Economic patriotism resonates among working people and the millions ofAmerica's jobless workers--and corporate traitors is an all-too apt description of many in Big Business, such as anti-patriotic corporations moving jobs out of this country. A graf buried in an a New York Times article on Wall Street this week me hard:
Just last week, Paul S. Otellini, chief executive of Intel, said at a dinner at the Aspen Forum of the Technology Policy Institute that "the next big thing will not be invented here. Jobs will not be created here."
Mr. Otellini has overseen two big acquisitions in the last two weeks — the $7.7 billion takeover of the security software maker McAfee and the $1.4 billion deal for the wireless chip unit of Infineon Technologies.

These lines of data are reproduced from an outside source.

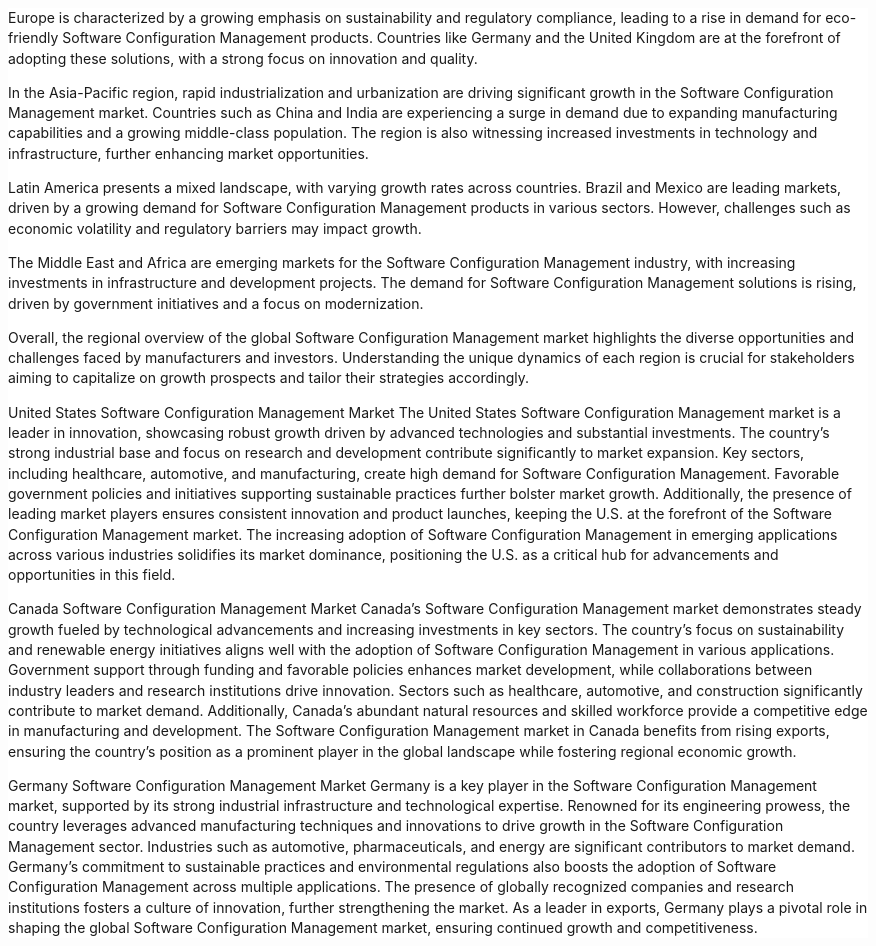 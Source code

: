 Europe is characterized by a growing emphasis on sustainability and regulatory compliance, leading to a rise in demand for eco-friendly Software Configuration Management products. Countries like Germany and the United Kingdom are at the forefront of adopting these solutions, with a strong focus on innovation and quality.

In the Asia-Pacific region, rapid industrialization and urbanization are driving significant growth in the Software Configuration Management market. Countries such as China and India are experiencing a surge in demand due to expanding manufacturing capabilities and a growing middle-class population. The region is also witnessing increased investments in technology and infrastructure, further enhancing market opportunities.

Latin America presents a mixed landscape, with varying growth rates across countries. Brazil and Mexico are leading markets, driven by a growing demand for Software Configuration Management products in various sectors. However, challenges such as economic volatility and regulatory barriers may impact growth.

The Middle East and Africa are emerging markets for the Software Configuration Management industry, with increasing investments in infrastructure and development projects. The demand for Software Configuration Management solutions is rising, driven by government initiatives and a focus on modernization.

Overall, the regional overview of the global Software Configuration Management market highlights the diverse opportunities and challenges faced by manufacturers and investors. Understanding the unique dynamics of each region is crucial for stakeholders aiming to capitalize on growth prospects and tailor their strategies accordingly.

United States Software Configuration Management Market
The United States Software Configuration Management market is a leader in innovation, showcasing robust growth driven by advanced technologies and substantial investments. The country’s strong industrial base and focus on research and development contribute significantly to market expansion. Key sectors, including healthcare, automotive, and manufacturing, create high demand for Software Configuration Management. Favorable government policies and initiatives supporting sustainable practices further bolster market growth. Additionally, the presence of leading market players ensures consistent innovation and product launches, keeping the U.S. at the forefront of the Software Configuration Management market. The increasing adoption of Software Configuration Management in emerging applications across various industries solidifies its market dominance, positioning the U.S. as a critical hub for advancements and opportunities in this field.

Canada Software Configuration Management Market
Canada’s Software Configuration Management market demonstrates steady growth fueled by technological advancements and increasing investments in key sectors. The country’s focus on sustainability and renewable energy initiatives aligns well with the adoption of Software Configuration Management in various applications. Government support through funding and favorable policies enhances market development, while collaborations between industry leaders and research institutions drive innovation. Sectors such as healthcare, automotive, and construction significantly contribute to market demand. Additionally, Canada’s abundant natural resources and skilled workforce provide a competitive edge in manufacturing and development. The Software Configuration Management market in Canada benefits from rising exports, ensuring the country’s position as a prominent player in the global landscape while fostering regional economic growth.

Germany Software Configuration Management Market
Germany is a key player in the Software Configuration Management market, supported by its strong industrial infrastructure and technological expertise. Renowned for its engineering prowess, the country leverages advanced manufacturing techniques and innovations to drive growth in the Software Configuration Management sector. Industries such as automotive, pharmaceuticals, and energy are significant contributors to market demand. Germany’s commitment to sustainable practices and environmental regulations also boosts the adoption of Software Configuration Management across multiple applications. The presence of globally recognized companies and research institutions fosters a culture of innovation, further strengthening the market. As a leader in exports, Germany plays a pivotal role in shaping the global Software Configuration Management market, ensuring continued growth and competitiveness.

If he is true to his word, those deals will most likely lead to job cuts in the United States, not job creation.
Otellini is not an outlier. Reports this week say Citigroup--which received $45 billion in taxpayer bailout funds--now is creating 12,000 jobs. In China.
Also this week, a new report shows that between November 2008 April 2010, the CEOs of the top 50 job-cutting companies made $598 million in compensation. The top 50 layoff firms reported a 44 percent average profit increase for 2009, the Institute for Policy Studies report said.
Calling out such behaviors and casting them for what they are--unpatriotic, anti-American--can help us take back the ground grabbed by reactionaries for so long, with the Tea Party just the latest manifestation of such warped usage of the red, white and blue.
Patriotism means more than lip service. It means taking action to ensure that working families have the good jobs they need to support their families--creating an environment that's worthy of our American Dream.
This is a crosspost from AFL-CIO Now blog.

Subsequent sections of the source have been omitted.